Israel Wachs, the G. Whitney Snyder Professor of chemical engineering, has been chosen to receive the 2005 Catalysis Club of Philadelphia Award.
The award from the Catalysis Club of Philadelphia honors Wachs's contributions to the advancement of catalysis and his "extensive experience and expertise" in technological, scientific and organizational leadership roles in the field.
The award comes on the heels of the 19th North American Catalysis Society Meeting , held in late May in Philadelphia, at which Wachs and his international research group gave 16 oral and poster presentations - more than any other catalysis research group in the U.S.
"Your colleagues commented that you had not only made a tremendous impact in the discovery and application of innovative catalysis to technological problems, but in demonstrating to all of us how to attack such problems," Hasan Dindi, past chair of the Catalysis Club of Philadelphia, wrote in an award citation to Wachs.
Dindi praised Wachs for developing a method of using a catalyst to convert contaminated methanol waste streams generated by paper mills into usable formaldehyde. Officials at Georgia-Pacific Corp., which successfully tested Wachs's method, say a mill producing 2,000 tons of pulp a day could save $500,000 to $1 million a year using the process. Wachs received a U.S. patent, one of more than two dozen he holds, for the process in 2001.
"Your conception and design of a new catalyst and process for converting waste streams from pulp mills to valuable chemical products, one colleague states, ranks as one of the most important practical developments in heterogeneous catalysis in recent years," Dindi wrote.
Dindi also noted Wachs's breakthroughs in applying spectroscopy to determine the chemical and physical properties of catalysts, and Wachs's journal articles, which are frequently cited by other researchers.
"You were also recognized as having a significant impact on the understanding of supported metal oxide catalysts using Raman spectroscopy.

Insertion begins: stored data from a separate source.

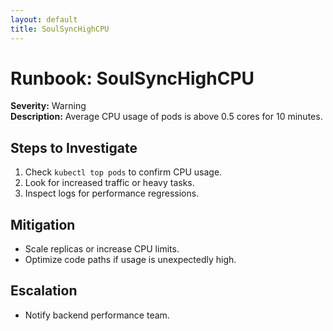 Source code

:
 ```yaml
---
layout: default
title: SoulSyncHighCPU
---
```


# Runbook: SoulSyncHighCPU

**Severity:** Warning  
**Description:** Average CPU usage of pods is above 0.5 cores for 10 minutes.

## Steps to Investigate
1. Check `kubectl top pods` to confirm CPU usage.
2. Look for increased traffic or heavy tasks.
3. Inspect logs for performance regressions.

## Mitigation
- Scale replicas or increase CPU limits.
- Optimize code paths if usage is unexpectedly high.

## Escalation
- Notify backend performance team.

For much of the preceding decade, you have led the application of Raman spectroscopy and other advanced techniques to understanding the structure and function of supported metal oxide catalysts.
"It is virtually impossible to publish a heterogeneous catalysis paper containing Raman data without citing your work."
Wachs's peers, in testimonial statements, also recognized the professor as "an outstanding teacher, as well as an excellent mentor and role model for undergraduate and graduate students at Leigh," Dindi wrote.
Wachs, the director of the Operando Molecular Spectroscopy and Catalysis Research Lab at Lehigh, received the 2002 Clean Air Technology Award from the U.S. Environmental Protection Agency for his work with paper pulp mill pollution.